Steve Miller, Opinions Editor-
Look out Gisele there’s a new woman in town, the only difference is she’s a he!
Andrej Pejic, a pouty-lipped, high cheek boned, slender 19-year-old from Broadmeadows Australia is turning heads and has many fashionistas and fashionistos questioning fashion’s new interest in this year’s lady boy.
After appearing in edgy editorials for French Vogue, Italian Vogue, i-D and Arena Homme, Pejic recently walked for Jean Paul Gaultier’s James Bond themed runway during Paris men’s fashion week in a gold dress, matching sparkly tights, a fur vest. He’s even become the new face of both Marc Jacobs and Gaultier’s Spring/Summer ad campaigns and fellow models James Varley and Martin Cohn have also drawn attention because of their gender-bending looks.
It seems today’s male model doesn’t know whether to pick up the axe and put down the clutch, or strap on his stilettos and hit the streets. But jokes aside, the discrepancy of today’s male model elite is an interesting owe. Only months ago, a resurgence and reversion back to the “masculine man” from latter-days passed was making a comeback, as more traditionally masculine models were seen walking down runways, gracing the covers of magazines, and being featured in many editorial campaigns.
“Men have always been defined by their jobs — always,” said Joe Levy, the editor-in-chief of Maxim last fall. “Suddenly the notion of having a job or a career is in doubt, so you fall back on old notions of what it meant to be a man or to look like one.”
Despite the troubling economic times a handful of androgynous male models such as Pejic are gaining notoriety making it difficult to know what editors and designers are going for when creating a persona for their brand or publication.
Now in a perfect world, designers and editors would take a deeper look into individuality when casting models for work. This isn’t to say there is no physical individuality in the industry but trends based on looks whether it be effeminate women, masculine men, or effeminate men who look like women are no surprise.
From the rail-thin, 6’2”, Caucasian male models designer Hedi Slimane pushed at the turn of the millennia to the influx of plus-sized females gracing editorial pages and runways in recent seasons, the fashion industry’s credibility for embracing diversity in the midst of a trend is less than questionable.

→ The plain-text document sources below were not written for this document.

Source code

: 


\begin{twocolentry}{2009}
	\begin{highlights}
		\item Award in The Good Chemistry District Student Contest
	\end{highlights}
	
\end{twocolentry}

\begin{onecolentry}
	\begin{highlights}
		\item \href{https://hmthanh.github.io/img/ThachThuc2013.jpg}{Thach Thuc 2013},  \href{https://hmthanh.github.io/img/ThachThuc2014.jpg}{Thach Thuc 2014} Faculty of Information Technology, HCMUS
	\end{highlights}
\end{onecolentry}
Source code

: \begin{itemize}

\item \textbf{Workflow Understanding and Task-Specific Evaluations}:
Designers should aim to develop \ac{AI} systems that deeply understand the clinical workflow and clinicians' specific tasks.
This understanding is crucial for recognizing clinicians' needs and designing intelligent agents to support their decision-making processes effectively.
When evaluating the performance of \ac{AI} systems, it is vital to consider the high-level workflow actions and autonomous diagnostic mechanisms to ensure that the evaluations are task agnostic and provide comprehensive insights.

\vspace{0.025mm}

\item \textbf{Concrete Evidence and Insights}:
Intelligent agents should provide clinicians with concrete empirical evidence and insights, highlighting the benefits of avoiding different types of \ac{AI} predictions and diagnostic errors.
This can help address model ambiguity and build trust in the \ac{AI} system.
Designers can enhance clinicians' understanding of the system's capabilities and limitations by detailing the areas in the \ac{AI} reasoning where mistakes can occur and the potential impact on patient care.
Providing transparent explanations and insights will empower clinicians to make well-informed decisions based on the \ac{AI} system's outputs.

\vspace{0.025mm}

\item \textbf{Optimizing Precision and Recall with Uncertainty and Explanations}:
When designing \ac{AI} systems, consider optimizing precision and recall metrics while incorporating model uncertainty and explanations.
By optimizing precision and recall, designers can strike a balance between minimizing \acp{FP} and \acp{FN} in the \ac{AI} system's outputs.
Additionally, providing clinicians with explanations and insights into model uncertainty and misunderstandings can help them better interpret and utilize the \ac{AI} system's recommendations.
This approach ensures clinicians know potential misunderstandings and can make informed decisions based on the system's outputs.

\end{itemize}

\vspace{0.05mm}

What’s happening here is a hyper-labeling of model as “so this or that.” In these image heavy, look-driven times we’re in there’s only so much shock and attention a designer can gain from simply showing beautifully crafted clothing. Some designers like Jordan-born Rad Hourani create unisex clothing fit for a man or woman rather than accept a rigid fashion-gendered line.
But according to Matthew Anderson, director of Chadwick models in Melbourne, who signed both Pejic and Varley, the two male models have appeared at another turning point in the global fashion Zeitgeist.
“Society and cultural values have changed, are changing,’’ Anderson said in an interview with Australian online news publication WAtoday. ‘’People – young, particularly – are more accepting of all kinds of sexuality and ways of life. It reminds me of the 1980s, when ambiguous sexuality was accepted and people weren’t ashamed to show it and sell it.’’
Could it be that feminine male models like Pejic are pushing the boundaries of society by challenging society’s creation of gender and subsequent stiff outlook on sexuality? Maybe, but I can’t wait for the day when some designer chooses Betty White in all her geriatric glory to grace the runway in boxed suit and fake mustache to boot: If that’s not gender bending than I don’t know what is.